Thadoop (= Thrift + Hadoop) is a simple set of wrapper templates to integrate Apache Thrift implementation with Hadoop's Writable interface.
The goal of this module is to provide a quick and easy way to use auto-generate thrift codes as a Input/Output for the Hadoop related tasks.
-
JDK 1.7+
-
Maven 3.0.4+
-
Generated Thrift codes
-
Hadoop Environment
(Sample idl
src/thrift/idl/thadoop.thrift
and generated Java codessrc/thrift/java/*
are included for convenience.)
In the maven project file, add maven repository and dependency to retrieve the thadoop module.
<dependencies>
<dependency>
<groupId>com.after_sunrise.oss</groupId>
<artifactId>thadoop</artifactId>
<version>${LATEST_VERSION_HERE}</version>
</dependency>
</dependencies>
This is the very base of all the other integrations. Implement a subclass of the custom TWritable
first. (Swap ThadoopSample
class in the sample below.)
public class SampleWritable extends TWritable<ThadoopSample> {
private final ThadoopSample base = new ThadoopSample();
@Override
public ThadoopSample get() {
return base; // Note : Do NOT create new instance here !!!
}
}
This subclass can be fed to Mapper/Reducer directly, as the superclass implements the Hadoop's writable interface.
public class SampleJob extends Configured implements Tool {
@Override
public int run(String[] args) throws Exception {
Job job = ...
job.setOutputValueClass(SampleWritable.class);
...
}
}
Create a subclass of TStorage
. This superclass implements the Pig's load function.
- Handles thrift records stored in Hadoop's Sequence file format.
- Key is ignored, and only the value will be parsed.

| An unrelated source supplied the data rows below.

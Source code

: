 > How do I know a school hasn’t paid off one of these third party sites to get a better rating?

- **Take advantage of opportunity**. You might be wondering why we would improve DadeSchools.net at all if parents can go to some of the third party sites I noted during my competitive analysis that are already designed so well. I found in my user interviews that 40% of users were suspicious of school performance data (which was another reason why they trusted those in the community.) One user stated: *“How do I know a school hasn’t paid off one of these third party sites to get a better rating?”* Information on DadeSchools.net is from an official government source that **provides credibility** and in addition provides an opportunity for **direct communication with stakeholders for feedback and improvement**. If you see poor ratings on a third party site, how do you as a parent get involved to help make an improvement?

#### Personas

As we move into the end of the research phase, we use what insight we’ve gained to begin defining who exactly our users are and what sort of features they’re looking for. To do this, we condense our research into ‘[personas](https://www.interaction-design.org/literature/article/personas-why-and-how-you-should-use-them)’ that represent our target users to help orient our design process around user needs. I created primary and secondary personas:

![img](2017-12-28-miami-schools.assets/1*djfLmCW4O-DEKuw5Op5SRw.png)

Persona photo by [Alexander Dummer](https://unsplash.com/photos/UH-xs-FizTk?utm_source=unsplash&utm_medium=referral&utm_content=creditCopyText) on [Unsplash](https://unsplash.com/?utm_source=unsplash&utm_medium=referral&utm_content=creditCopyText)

Subclass implementation should look like something below:
public class SampleStorage extends TStorage<ThadoopSample._Fields, SampleWritable> {
public SampleStorage() {
super(SampleWritable.class, ThadoopSample.metaDataMap);
}
}
Create a subclass of TSerDe
. This superclass implements the Hive's SerDe interface.
public class SampleSerDe extends TSerDe {
public SampleSerDe() {
super(SampleWritable.class);
}
}